Don't fear that she drained some of the poison from her pen to enter God's good graces. Lamott's trademark honesty, sass, and mettle are in full command in this collection of autobiographical anecdotes. She may be among the most sharp-tongued Christians you ever come across. For instance, she describes a right-wing Christian novel as, "paranoid, anti-Semitic, homophobic, misogynistic propaganda—not to put too fine a point on it." But she is also unapologetically religious, describing herself as, "about three months away from slapping an aluminum Jesus fish on the back of my car."

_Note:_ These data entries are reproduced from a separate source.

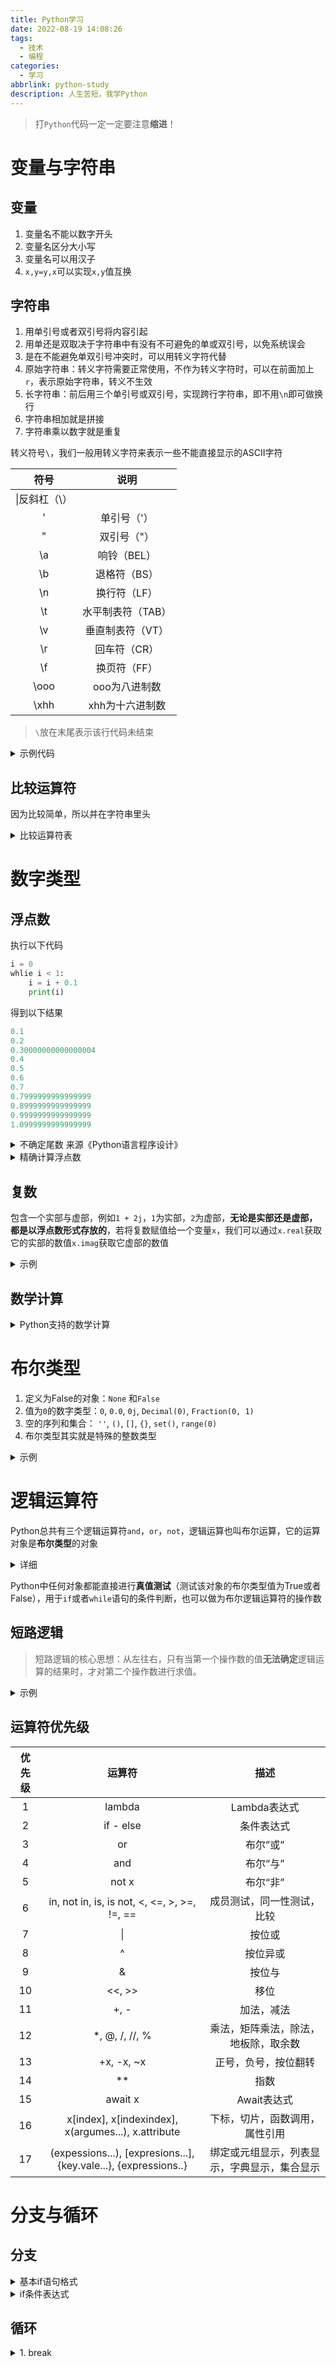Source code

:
 ```yaml
---
title: Python学习
date: 2022-08-19 14:08:26
tags:
  - 技术
  - 编程
categories:
  - 学习
abbrlink: python-study
description: 人生苦短，我学Python
---
```


<div class="danger">

> 打`Python`代码一定一定要注意**缩进**！

</div>


# 变量与字符串

## 变量
1. 变量名不能以数字开头
2. 变量名区分大小写
3. 变量名可以用汉子
4. `x,y=y,x`可以实现`x,y`值互换

## 字符串

1. 用单引号或者双引号将内容引起
2. 用单还是双取决于字符串中有没有不可避免的单或双引号，以免系统误会
3. 是在不能避免单双引号冲突时，可以用转义字符代替
4. 原始字符串：转义字符需要正常使用，不作为转义字符时，可以在前面加上`r`，表示原始字符串，转义不生效
5. 长字符串：前后用三个单引号或双引号，实现跨行字符串，即不用`\n`即可做换行
6. 字符串相加就是拼接
7. 字符串乘以数字就是重复

转义符号`\`，我们一般用转义字符来表示一些不能直接显示的ASCII字符

|符号|说明|
|:---:|:---:|
|\\|反斜杠（\）|
|\'|单引号（'）|
|\"|双引号（"）|
|\a|响铃（BEL）|
|\b|退格符（BS）|
|\n|换行符（LF）|
|\t|水平制表符（TAB）|
|\v|垂直制表符（VT）|
|\r|回车符（CR）|
|\f|换页符（FF）|
|\ooo|ooo为八进制数|
|\xhh|xhh为十六进制数|

<div class="success">

> `\`放在末尾表示该行代码未结束

</div>


<details>
<summary>示例代码</summary>

```python
print('Let\'s go')  #转义
#输出
Let's go

print("I love python.\nI love C") #换行
#输出
I love python
I love C

print("D:\\three\\two\\one") #避免冲突
或者print(r"D:\three\two\one") #原始字符串
#输出
D:\three\two\one

print("I love python\n\
···I love C")
#输出
I love python
I love C

print("""
你好呀
我不用\n就可以换行了
怎么样""")
#输出
你好呀
我不用\n就可以换行了
怎么样

"520"+"1314"  #字符串相加
#输出
'5201314'

print("I love you 3000" * 3)
#输出
I love you 3000
I love you 3000
I love you 3000
```

</details>

## 比较运算符

因为比较简单，所以并在字符串里头

<details>
<summary>比较运算符表</summary>

|   运算符   |            含义            |
| :--------: | :------------------------: |
|     <      |    判断左边是否小于右边    |
|     <=     | 判断左边是否小于或等于右边 |
|     >      |    判断左边是否大于右边    |
|     >=     | 判断左边是否大于或等于右边 |
|     ==     |    判断左右两边是否相等    |
|     !=     |   判断左右两边是否不相等   |
|     is     |  判断两个对象的id是否相等  |
|   is not   | 判断两个对象的id是否不相等 |

</details>

# 数字类型

## 浮点数

执行以下代码

```python
i = 0 
whlie i < 1:
    i = i + 0.1
    print(i)
```

得到以下结果

```python
0.1
0.2
0.30000000000000004
0.4
0.5
0.6
0.7
0.7999999999999999
0.8999999999999999
0.9999999999999999
1.0999999999999999
```

<details>
<summary>不确定尾数 来源《Python语言程序设计》</summary>

Python的浮点数具有误差是因为Python与C语言一样都是采用`IEEE754`的标准来存储浮点数的，所以会产生一定精度上的误差

![换算关系表](https://cdn.jsdelivr.net/gh/wefoox/pic/2022/08/29/16-09-31.webp)

对于小数而言，因为十进制小数与二进制小数之间并不是完全对等转换的，一般来说，一个十进制小数会转换为**无限位数**的二进制小数，但是呢，因为计算机一般只截取无限位数中**前53位**，所以造成同一个小数的十进制表示结果与二进制表示结果并不等价

![0.1用2进制表示](https://cdn.jsdelivr.net/gh/wefoox/pic/2022/08/29/16-09-35.webp)

经过两次转换就造成了不确定尾数

为了解决这个问题，我们一般会采用`round()`函数对数据进行处理

![round函数](https://cdn.jsdelivr.net/gh/wefoox/pic/2022/08/29/16-09-39.webp)

`round()`函数的格式：`round(x,d)`

其中`x`为需要被处理的数据，`d`为需要保留的小数位数，`d=0`表示取整，`d=1`表示保留一位小数，以此类推。另外，`round()`会自动**四舍五入**

特别注意，**整数+浮点数=浮点数**，如`1+3.0=4.0`。因此，需要注意不确定尾数的问题

</details>

<details>
<summary>精确计算浮点数</summary>

借助`decimal`（十进制）的模块

```python
import decimal
a = decimal.Decimal('0.1')  #实例化一个对象
b = decimal.Decimal('0.2')
print(a + b)

#输出
0.3
```

</details>

## 复数

包含一个实部与虚部，例如`1 + 2j`，`1`为实部，`2`为虚部，**无论是实部还是虚部，都是以浮点数形式存放的**，若将复数赋值给一个变量`x`，我们可以通过`x.real`获取它的实部的数值`x.imag`获取它虚部的数值

<details>
<summary>示例</summary>

```python
x = 1 + 2j
x.real

# 输出
1.0

x.imag

# 输出
2.0
```

</details>

## 数学计算

<details>
<summary>Python支持的数学计算</summary>

|操作|结果|
|:---:|:---:|
|x + y|x加y的结果|
|x - y|x减y的结果|
|x * y|x乘以y的结果|
|x / y|x除以y的结果|
|x // y|x除以y的结果（地板除）<br>（有小数就向下取整：取比目标结果小的最大整数）|
|x % y|x除以y的余数|
|-x|x的相反数|
|+x|x本身|
|abs(x)|x的绝对值<br>输入复数返回复数的模|
|int(x)|将x转换成整数|
|float(x)|将x转换成浮点数|
|complex(re , im)|返回一个复数，re是实部，im是虚部|
|c.conjugate()|返回c的共轭复数|
|divmod(x , y)|返回(x//y, x%y)<br>原理：x == (x // y) * y + (x % y)|
|pow(x , y)<br>x ** y|计算x的y次方|
|pow(x , y , z)|计算x的y次方后除以z取余<br>x ** y % z|

```python
complex(1 + 2j)
#输出
(1+2j)

complex("1+2j") #注意：括号中用引号的时候1+2j中间不能有空格！！！
#输出
(1+2j)

pow(2 , 3 , 5)
#输出
3
```

</details>

# 布尔类型

1. 定义为False的对象：`None` 和`False`
2. 值为`0`的数字类型：`0`, `0.0`, `0j`, `Decimal(0)`, `Fraction(0, 1)`
3. 空的序列和集合： `''`, `()`, `[]`, `{}`, `set()`, `range(0)`
4. 布尔类型其实就是特殊的整数类型

<details>
<summary>示例</summary>

```python
1 == True
#输出
True

0 == False
#输出
True

True + False
#输出
1

True - False
#输出
1

# True / False (0不能为除数)
```

</details>

# 逻辑运算符

Python总共有三个逻辑运算符`and`，`or`，`not`，逻辑运算也叫布尔运算，它的运算对象是**布尔类型**的对象

<details>
<summary>详细</summary>

运算符|含义
:---:|:--:
and|左边和右边同时为True，结果为True
or|左边或右边其中一个为True，结果为True 
not|如果操作数为True,结果为False<br>如果操作数为False,结果为True

</details>

Python中任何对象都能直接进行**真值测试**（测试该对象的布尔类型值为True或者False），用于`if`或者`while`语句的条件判断，也可以做为布尔逻辑运算符的操作数

## 短路逻辑

> 短路逻辑的核心思想：从左往右，只有当第一个操作数的值**无法确定**逻辑运算的结果时，才对第二个操作数进行求值。

<details>
<summary>示例</summary>

```python
(not 1) or (0 and 1) or (3 and 4) or (5 and 0) or (0 and 8 or 4)
#等价于
False or 0 or 4 or 0 or 0

#输出
4
```

</details>

## 运算符优先级

优先级|运算符|描述
:--:|:---:|:---:
1|lambda|Lambda表达式
2|if - else|条件表达式
3|or|布尔”或”
4|and|布尔“与”
5|not x|布尔“非”
6|in, not in, is, is not, <, <=, >, >=, !=, ==|成员测试，同一性测试，比较
7|\||按位或
8|^|按位异或
9|&|按位与
10|<<, >>|移位
11|+, -|加法，减法
12|*, @, /, //, %|乘法，矩阵乘法，除法，地板除，取余数
13|+x, -x, ~x|正号，负号，按位翻转
14|**|指数
15|await x|Await表达式
16|x[index], x[indexindex], x(argumes...), x.attribute|下标，切片，函数调用，属性引用
17|(expessions...), [expresions...], {key.vale...}, {expressions..}|绑定或元组显示，列表显示，字典显示，集合显示

# 分支与循环

## 分支

<details>
<summary>基本if语句格式</summary>

```python
if condition1:
    statement(s)
elif condition2:
    statement(s)
elif condition3:
    statement(s)
···
else:
    statement(s)
```

</details>

<details>
<summary>if条件表达式</summary>

```python
#原来的写法
if condition:
    条件成立时执行的语句
else:
    条件不成立时执行的语句
    
#条件表达式
条件成立时执行的语句 if condition else 条件不成立时执行的语句

#示例
if age < 18:
    print("禁止访问")
else:
    print("坚持访问")
#上述代码与下面代码等价
print("禁止访问") if age < 18 else print("坚持访问")
```

</details>

## 循环

<details>
<summary>1. break</summary>



</details>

The Lord leads her, not just through bulimia, drug-abuse, and the death of beloved friends, but through stage fright, traffic jams, and toddler tantrums. She often calls on a higher power via quickly scribbled notes placed in a cardboard box or ashtray to be read at God's convenience.

You better believe Lamott's wicked sense of humor is a godsend. She is the queen of the quirky metaphor. Only she could compare yelling at her doe-eyed young son to "bitch-slapping E.T." In Lamott's hands, God becomes Sam-I-Am, from Dr. Seuss' Green Eggs and Ham; her little boy in a pink wet suit becomes a cross between Jacques Cousteau and Pee-Wee Herman; and her pale, flabby thighs become beloved aunts.

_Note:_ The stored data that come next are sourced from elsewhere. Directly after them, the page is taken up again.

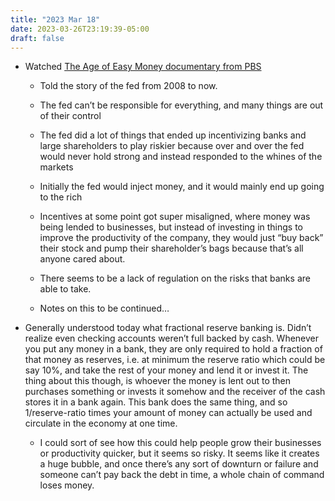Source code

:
```yaml
---
title: "2023 Mar 18"
date: 2023-03-26T23:19:39-05:00
draft: false
---
```


- Watched [The Age of Easy Money documentary from PBS](https://www.youtube.com/watch?v=EpMLAQbSYAw)

    - Told the story of the fed from 2008 to now.

    - The fed can’t be responsible for everything, and many things are out of their control
    - The fed did a lot of things that ended up incentivizing banks and large shareholders to play riskier because over and over the fed would never hold strong and instead responded to the whines of the markets
    - Initially the fed would inject money, and it would mainly end up going to the rich
    - Incentives at some point got super misaligned, where money was being lended to businesses, but instead of investing in things to improve the productivity of the company, they would just “buy back” their stock and pump their shareholder’s bags because that’s all anyone cared about.
    - There seems to be a lack of regulation on the risks that banks are able to take.
    - Notes on this to be continued…
- Generally understood today what fractional reserve banking is. Didn’t realize even checking accounts weren’t full backed by cash. Whenever you put any money in a bank, they are only required to hold a fraction of that money as reserves, i.e. at minimum the reserve ratio which could be say 10%, and take the rest of your money and lend it or invest it. The thing about this though, is whoever the money is lent out to then purchases something or invests it somehow and the receiver of the cash stores it in a bank again. This bank does the same thing, and so 1/reserve-ratio times your amount of money can actually be used and circulate in the economy at one time.
    - I could sort of see how this could help people grow their businesses or productivity quicker, but it seems so risky. It seems like it creates a huge bubble, and once there’s any sort of downturn or failure and someone can’t pay back the debt in time, a whole chain of command loses money.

Fans of Operating Instructions, her journal of her son's first year, will recognize many of the people who helped Lamott steer through the "swamp of fear and doubt" that characterized her life for many years. Also familiar is the writer's biting self-deprecation on topics as diverse as her child- rearing ability to the size of her aging rear end.

Her story is riveting because it runs the gamut through the depths of sadness, fear, and anger, and the heights of joy, peace, and awareness. Yet Lamott refrains from glamorizing her conversion. There is no evangelical underscore. Though it is subtitled "Some Thoughts on Faith," Traveling Mercies is really some thoughts on life. Lamott doesn't tell you how to live yours. And she doesn't claim to have taken the wisest paths getting through her own. She merely speaks of where she has been, and shares what she calls the profoundest spiritual truth she knows, "that even when we're most sure that love can't conquer all, it seems to anyway."